The unintended consequence, says Greve, is weak governance:
By constitutional design, the country cannot have a governing executive. . .

Just as the constitution guards against executive-led dissolution, so it guards against the formation of a resolute government. Under Germany's system of (modified) proportional representation, parties can gain power and govern only by attracting a very broad spectrum of voters or in a coalition government--through Volksparteien [populism] and consensus. This once-heralded Modell Deutschland tends to take choice, ideology, and decision--in a word, politics--out of politics. It works for a country that needs no serious foreign policy (and in truth does not want one). And it works so long as the economy can support political competition that is constricted by the welfare state consensus.
In the 15 years following unification, Greve's two prerequisites vanished. Germany's GDP has flat-lined for five years. The current unemployment rate is about 11.5 percent, having been in double digits for almost four years, and joblessness is particularly prevalent among the young and in the former DDR (East). The numbers, says GatewayPundit, would make even Jimmy Carter blush. As for foreign policy, Chancellor Schröder's juvenile anti-Americanism "poisoned Germany's relationship with America," and -- after tying his government to France's Jacques Chirac -- died with the rejected EU Constitution.

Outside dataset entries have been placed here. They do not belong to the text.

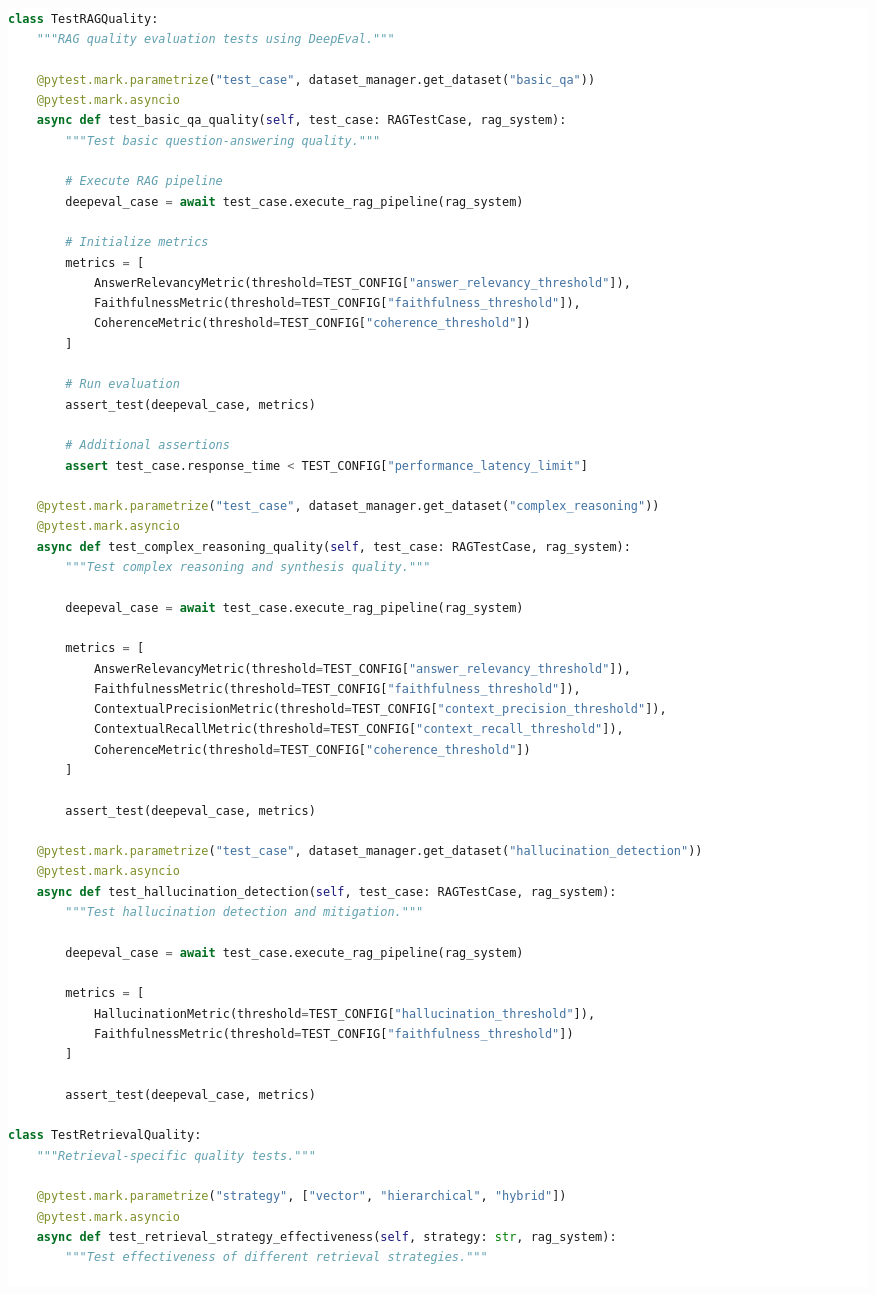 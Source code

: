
 ```python
class TestRAGQuality:
    """RAG quality evaluation tests using DeepEval."""
    
    @pytest.mark.parametrize("test_case", dataset_manager.get_dataset("basic_qa"))
    @pytest.mark.asyncio
    async def test_basic_qa_quality(self, test_case: RAGTestCase, rag_system):
        """Test basic question-answering quality."""
        
        # Execute RAG pipeline
        deepeval_case = await test_case.execute_rag_pipeline(rag_system)
        
        # Initialize metrics
        metrics = [
            AnswerRelevancyMetric(threshold=TEST_CONFIG["answer_relevancy_threshold"]),
            FaithfulnessMetric(threshold=TEST_CONFIG["faithfulness_threshold"]),
            CoherenceMetric(threshold=TEST_CONFIG["coherence_threshold"])
        ]
        
        # Run evaluation
        assert_test(deepeval_case, metrics)
        
        # Additional assertions
        assert test_case.response_time < TEST_CONFIG["performance_latency_limit"]
    
    @pytest.mark.parametrize("test_case", dataset_manager.get_dataset("complex_reasoning"))
    @pytest.mark.asyncio
    async def test_complex_reasoning_quality(self, test_case: RAGTestCase, rag_system):
        """Test complex reasoning and synthesis quality."""
        
        deepeval_case = await test_case.execute_rag_pipeline(rag_system)
        
        metrics = [
            AnswerRelevancyMetric(threshold=TEST_CONFIG["answer_relevancy_threshold"]),
            FaithfulnessMetric(threshold=TEST_CONFIG["faithfulness_threshold"]),
            ContextualPrecisionMetric(threshold=TEST_CONFIG["context_precision_threshold"]),
            ContextualRecallMetric(threshold=TEST_CONFIG["context_recall_threshold"]),
            CoherenceMetric(threshold=TEST_CONFIG["coherence_threshold"])
        ]
        
        assert_test(deepeval_case, metrics)
    
    @pytest.mark.parametrize("test_case", dataset_manager.get_dataset("hallucination_detection"))
    @pytest.mark.asyncio
    async def test_hallucination_detection(self, test_case: RAGTestCase, rag_system):
        """Test hallucination detection and mitigation."""
        
        deepeval_case = await test_case.execute_rag_pipeline(rag_system)
        
        metrics = [
            HallucinationMetric(threshold=TEST_CONFIG["hallucination_threshold"]),
            FaithfulnessMetric(threshold=TEST_CONFIG["faithfulness_threshold"])
        ]
        
        assert_test(deepeval_case, metrics)

class TestRetrievalQuality:
    """Retrieval-specific quality tests."""
    
    @pytest.mark.parametrize("strategy", ["vector", "hierarchical", "hybrid"])
    @pytest.mark.asyncio
    async def test_retrieval_strategy_effectiveness(self, strategy: str, rag_system):
        """Test effectiveness of different retrieval strategies."""
        
```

Contrary to various love notes in the American press, a Merkel majority government wouldn't have sparked a Thatcher-style revolution:
The Christian Democrats propose to reform the German welfare state by making it more like . . . the Scandinavian welfare state, which is financed mostly through general rather than payroll taxes. Prominently, the party proposes an increased value-added tax to finance unemployment benefits, a project which the SPD opposes. Transfer-dependent voters demand to be provided for, and no politician can afford to deny them.
Ray at MedienKritik and PeakTalk observe that a mandate-less Merkel government will be still more timid.

Germany's Constitution was supposed to prevent a divided, minority government parliament, thus baring a Weimar re-run of a democracy committing suicide. On Sunday, Germans elected a divided parliament that may well bless a coalition falling short of a majority. Regardless of which parties form Germany's next government, the muddled tie again postpones economic reform and freezes already frosty German-American relations. In short, Germany gave an election and nobody came.

More:


Today's Wall Street Journal: "German voters get a chance for reform but choose gridlock instead."

Still More:

Kosmoblog's Ulrich Speck analyses the results at AICGS.

More x 3:

Sigmund, Carl & Alfred:
When it is all said and done, Germans voted for a free lunch. They didn't want the jobs and they didn't want to work. They just wanted the free lunch. They are about to find out just how expensive that free lunch really is.
(via Instapundit, MedienKritik, Democracy Project and MaxedOutMama, twice)

1 comment:

MaxedOutMama said...

An excellent job, Carl. I would say that it will very certainly take 2 to 3 weeks before this resolves.

Schroeder is an acute politician who understands the country, and I think this will end up as more of the same. He is probably going to logroll his way to the chancellorship.

I am concerned that the long-term result of this election will be to shore up the Chirac/Schroeder alliance, which at this point wants to force the Eastern European bloc to roll back on their economic reforms and adopt a static model a la France. It would be a tragedy if they succeeded in this effort.